▶ _Description of the task_
From the data, copy out every line in which the word "предделителя" appears.
---------- Records for processing
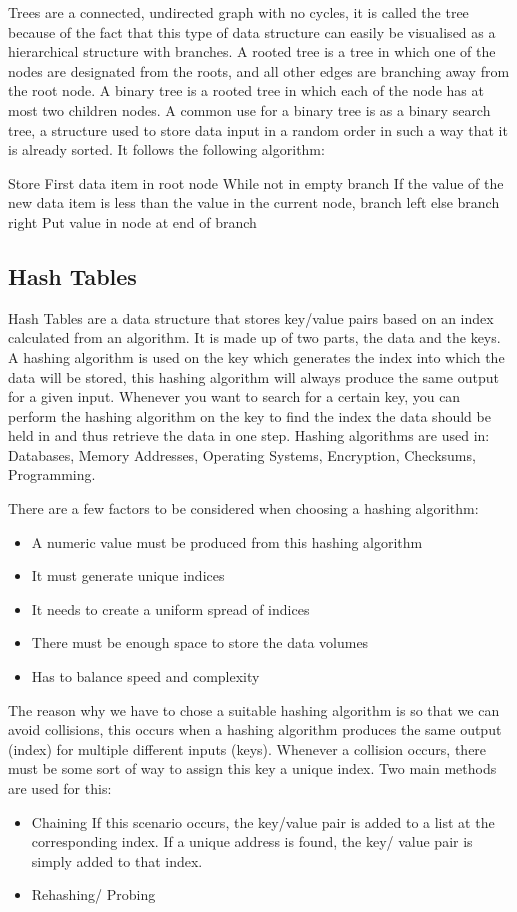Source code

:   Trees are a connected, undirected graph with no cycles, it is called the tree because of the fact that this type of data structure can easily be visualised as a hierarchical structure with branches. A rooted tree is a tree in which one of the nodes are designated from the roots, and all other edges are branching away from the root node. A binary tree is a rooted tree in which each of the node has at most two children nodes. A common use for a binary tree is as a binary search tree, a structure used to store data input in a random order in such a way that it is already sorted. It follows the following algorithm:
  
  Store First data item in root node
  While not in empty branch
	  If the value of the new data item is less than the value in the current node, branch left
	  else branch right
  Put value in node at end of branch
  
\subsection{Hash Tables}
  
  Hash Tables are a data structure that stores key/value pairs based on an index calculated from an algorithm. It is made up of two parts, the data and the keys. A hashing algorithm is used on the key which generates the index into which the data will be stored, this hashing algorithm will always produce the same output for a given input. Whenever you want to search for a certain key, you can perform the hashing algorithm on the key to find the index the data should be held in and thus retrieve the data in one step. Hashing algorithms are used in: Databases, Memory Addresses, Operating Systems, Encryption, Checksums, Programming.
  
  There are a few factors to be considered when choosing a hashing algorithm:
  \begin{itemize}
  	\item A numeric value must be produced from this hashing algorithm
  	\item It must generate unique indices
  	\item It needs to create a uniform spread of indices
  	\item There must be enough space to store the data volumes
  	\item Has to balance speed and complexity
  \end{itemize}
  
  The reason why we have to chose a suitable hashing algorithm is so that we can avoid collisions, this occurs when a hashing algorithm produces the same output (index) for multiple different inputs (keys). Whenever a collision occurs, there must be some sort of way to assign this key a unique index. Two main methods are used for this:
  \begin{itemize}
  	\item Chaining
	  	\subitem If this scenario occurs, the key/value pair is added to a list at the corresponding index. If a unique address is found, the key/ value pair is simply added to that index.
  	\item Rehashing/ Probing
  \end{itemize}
--------------------
---------- Records for processing
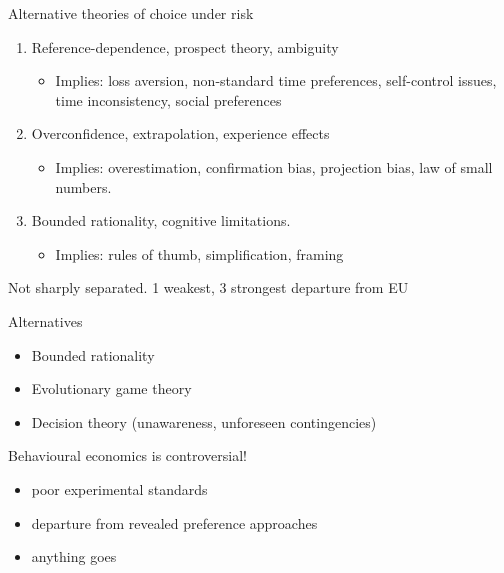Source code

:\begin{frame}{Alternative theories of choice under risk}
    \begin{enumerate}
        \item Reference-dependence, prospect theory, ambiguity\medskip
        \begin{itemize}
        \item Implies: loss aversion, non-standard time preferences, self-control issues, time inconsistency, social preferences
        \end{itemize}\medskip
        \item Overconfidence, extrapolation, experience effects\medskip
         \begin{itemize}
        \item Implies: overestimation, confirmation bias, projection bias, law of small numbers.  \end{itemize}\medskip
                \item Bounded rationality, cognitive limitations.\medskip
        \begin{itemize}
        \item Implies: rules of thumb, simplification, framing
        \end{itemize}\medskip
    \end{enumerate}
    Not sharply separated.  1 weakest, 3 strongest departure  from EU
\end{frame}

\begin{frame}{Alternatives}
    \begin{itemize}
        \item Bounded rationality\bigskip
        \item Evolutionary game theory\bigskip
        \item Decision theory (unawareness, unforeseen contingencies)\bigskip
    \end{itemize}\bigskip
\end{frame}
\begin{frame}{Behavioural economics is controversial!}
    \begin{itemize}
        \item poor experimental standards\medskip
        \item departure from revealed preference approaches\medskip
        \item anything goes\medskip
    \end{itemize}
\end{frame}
--------------------
---------- Records for processing
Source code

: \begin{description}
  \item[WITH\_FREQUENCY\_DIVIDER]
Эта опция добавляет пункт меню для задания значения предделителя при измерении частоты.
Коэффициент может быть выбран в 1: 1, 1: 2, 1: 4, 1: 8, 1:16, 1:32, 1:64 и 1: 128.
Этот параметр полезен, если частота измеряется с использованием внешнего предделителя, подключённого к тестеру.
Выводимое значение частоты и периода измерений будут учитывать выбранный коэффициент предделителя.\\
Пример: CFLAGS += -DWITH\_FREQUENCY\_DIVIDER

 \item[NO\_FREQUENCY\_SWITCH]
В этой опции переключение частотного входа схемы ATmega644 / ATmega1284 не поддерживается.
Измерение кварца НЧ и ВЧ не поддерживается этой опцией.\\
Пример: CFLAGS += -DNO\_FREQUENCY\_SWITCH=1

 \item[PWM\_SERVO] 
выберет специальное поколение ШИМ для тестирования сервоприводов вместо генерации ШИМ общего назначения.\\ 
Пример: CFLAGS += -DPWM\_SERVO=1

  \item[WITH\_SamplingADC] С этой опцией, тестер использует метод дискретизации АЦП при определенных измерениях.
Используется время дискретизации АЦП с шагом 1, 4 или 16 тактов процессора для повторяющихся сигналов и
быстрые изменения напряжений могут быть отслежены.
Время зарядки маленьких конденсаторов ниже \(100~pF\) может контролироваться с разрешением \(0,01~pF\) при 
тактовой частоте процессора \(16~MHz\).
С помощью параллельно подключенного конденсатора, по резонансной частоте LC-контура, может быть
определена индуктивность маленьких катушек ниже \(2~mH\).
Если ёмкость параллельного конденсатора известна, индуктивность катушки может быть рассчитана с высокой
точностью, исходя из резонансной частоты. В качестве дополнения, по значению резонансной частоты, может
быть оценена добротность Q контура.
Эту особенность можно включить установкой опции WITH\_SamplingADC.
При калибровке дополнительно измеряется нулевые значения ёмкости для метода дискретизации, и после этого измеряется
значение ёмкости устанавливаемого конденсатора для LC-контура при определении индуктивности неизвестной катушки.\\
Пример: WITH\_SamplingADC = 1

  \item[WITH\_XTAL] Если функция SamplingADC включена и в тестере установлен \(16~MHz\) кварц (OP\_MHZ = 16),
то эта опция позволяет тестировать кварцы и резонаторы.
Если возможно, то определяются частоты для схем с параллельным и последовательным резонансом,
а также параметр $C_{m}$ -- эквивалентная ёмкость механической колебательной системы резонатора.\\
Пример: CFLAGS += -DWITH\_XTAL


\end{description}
--------------------
▶ _Solution_
Эта опция добавляет пункт меню для задания значения предделителя при измерении частоты.
Этот параметр полезен, если частота измеряется с использованием внешнего предделителя, подключённого к тестеру.
Выводимое значение частоты и периода измерений будут учитывать выбранный коэффициент предделителя.\\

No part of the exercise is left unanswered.